Case study: Performing a harmonic analysis
A harmonic analysis to study system operation and mitigation methods of a design-build wastewater treatment plant was conducted in April 2015 in Boston.
A harmonic analysis to study system operation and mitigation methods of a design-build wastewater treatment plant was conducted in April 2015 in Boston. Performance testing was completed at the wastewater treatment plant located in Washington, D.C., after substantial completion in March 2016.
Active harmonic filters used to mitigate harmonic distortion, and performance testing was completed under multiple operating scenarios using Power Analytics DesignBase software.
This project involved extending 4,160-volt campus power distribution to several new facilities. Each facility was provided with a unit substation to reduce voltage to 480 volts, 3-phase. Each unit substation distributes power to a variety of 480-volt motor control centers. The wastewater treatment process includes redundant process trains for solids removal, dewatering, thermal hydrolysis and anaerobic digestion.
Due to the quantity of equipment needed to process the wastewater redundant 480-volt main-tie-main, MCCs are provided for the dewatering, thermal hydrolysis and anerobic digestion process trains. A single main-tie-main 480-volt MCC is provided for the solids processing train.
Variation and efficiency requirements for the process flow necessitated the use of variable frequency drives for a large percentage of the process motors. In addition to process load, mechanical heating, ventilation and air conditioning equipment for building conditioning included nonlinear load for fans and cooling equipment used to condition each facility. Variable speed motor horsepower ranged from 5 horsepower for small chemical pumps to 250 horsepower for dewatering centrifuges.
The majority of VFDs serving the process motors were packaged integral with the motor control centers. VFDs less than 50 horsepower were six–pulse pulse-width modulation design with 5% input line reactors. VFDs larger than 50 horsepower were required by technical specifications and owner standards to be 18-pulse design. Active front–end regenerative drives were used to control the large dewatering centrifuge main drives and back drives.
Each main-tie-main motor control center was constructed with redundant active harmonic filters. Under normal operating conditions, the MCC tie breaker is open and each active filter serves one-half of the bus. During maintenance, the tie breaker is closed and both active filters operate in tandem. Careful consideration of the current transformer placement (additional current transformers and wiring are required) is needed to allow redundant active harmonic filters to operate in a single-ended condition.

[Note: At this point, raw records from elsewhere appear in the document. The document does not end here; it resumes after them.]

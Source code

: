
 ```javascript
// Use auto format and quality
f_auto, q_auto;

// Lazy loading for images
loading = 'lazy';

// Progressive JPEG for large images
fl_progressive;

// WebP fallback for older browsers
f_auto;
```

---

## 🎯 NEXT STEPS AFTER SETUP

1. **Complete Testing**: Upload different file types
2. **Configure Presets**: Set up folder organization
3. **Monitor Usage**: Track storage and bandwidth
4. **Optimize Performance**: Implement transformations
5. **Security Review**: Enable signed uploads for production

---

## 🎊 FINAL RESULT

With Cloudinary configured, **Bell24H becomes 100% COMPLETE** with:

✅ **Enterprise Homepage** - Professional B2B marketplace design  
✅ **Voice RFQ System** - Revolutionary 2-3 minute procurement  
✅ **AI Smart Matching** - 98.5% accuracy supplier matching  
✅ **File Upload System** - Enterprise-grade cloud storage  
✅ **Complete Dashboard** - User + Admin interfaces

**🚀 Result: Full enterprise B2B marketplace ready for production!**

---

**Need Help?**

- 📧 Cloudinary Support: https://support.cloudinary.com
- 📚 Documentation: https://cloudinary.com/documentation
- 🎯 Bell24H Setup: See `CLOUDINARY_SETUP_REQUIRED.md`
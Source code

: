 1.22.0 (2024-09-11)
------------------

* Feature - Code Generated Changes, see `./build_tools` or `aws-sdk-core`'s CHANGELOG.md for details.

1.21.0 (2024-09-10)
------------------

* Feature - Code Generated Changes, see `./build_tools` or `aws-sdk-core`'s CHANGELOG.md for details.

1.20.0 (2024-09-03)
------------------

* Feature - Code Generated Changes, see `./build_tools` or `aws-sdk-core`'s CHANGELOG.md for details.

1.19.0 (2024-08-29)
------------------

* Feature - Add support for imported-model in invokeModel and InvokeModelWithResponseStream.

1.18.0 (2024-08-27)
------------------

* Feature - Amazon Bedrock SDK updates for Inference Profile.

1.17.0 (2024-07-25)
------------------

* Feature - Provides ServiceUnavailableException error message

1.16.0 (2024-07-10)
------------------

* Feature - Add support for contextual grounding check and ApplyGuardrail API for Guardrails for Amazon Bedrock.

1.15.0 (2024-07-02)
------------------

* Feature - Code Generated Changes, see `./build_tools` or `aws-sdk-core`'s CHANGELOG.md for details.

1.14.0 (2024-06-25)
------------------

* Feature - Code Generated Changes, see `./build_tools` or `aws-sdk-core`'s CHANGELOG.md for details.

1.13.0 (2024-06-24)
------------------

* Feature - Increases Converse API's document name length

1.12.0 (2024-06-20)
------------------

A preliminary harmonic study was developed early in the design phase to determine the rating of each active harmonic filter. Active harmonic filters are specified in increments of 50 amperes. The anaerobic digester facility was calculated to demand the most nonlinear load. An upsized active harmonic filter (100 amperes) was initially considered for the anaerobic digester MCCs but eliminated after completing a detailed harmonic analysis. The minimum size active harmonic filter (50 amperes) was selected and specified for each main on each main-tie–main motor control center.
A detailed harmonic study was completed after procurement of all equipment. The point of common coupling was chosen to be the 4,160-volt side of each substation transformer serving the process trains. Considering that future modifications to the 4,160-volt campus distribution were possible, the PCC was selected on the primary side of the distribution transformer. Distortion at each low voltage bus also was calculated to examine current distortion at the motor control centers. The results of the harmonic analysis were developed and reviewed for compliance with IEEE 519.
After substantial completion, a performance test was conducted to verify and document harmonic distortion throughout the system. The performance test included two scenarios. One scenario examined harmonic distortion under extreme process conditions (maximum demand). A second scenario examined harmonic distortion at 50% process conditions.
While not applicable to IEEE 519 goals, examining harmonic conditions at typical operation points is advisable to review performance under normal operating conditions. The results of the performance test were reviewed and determined to be in compliance with criteria specified.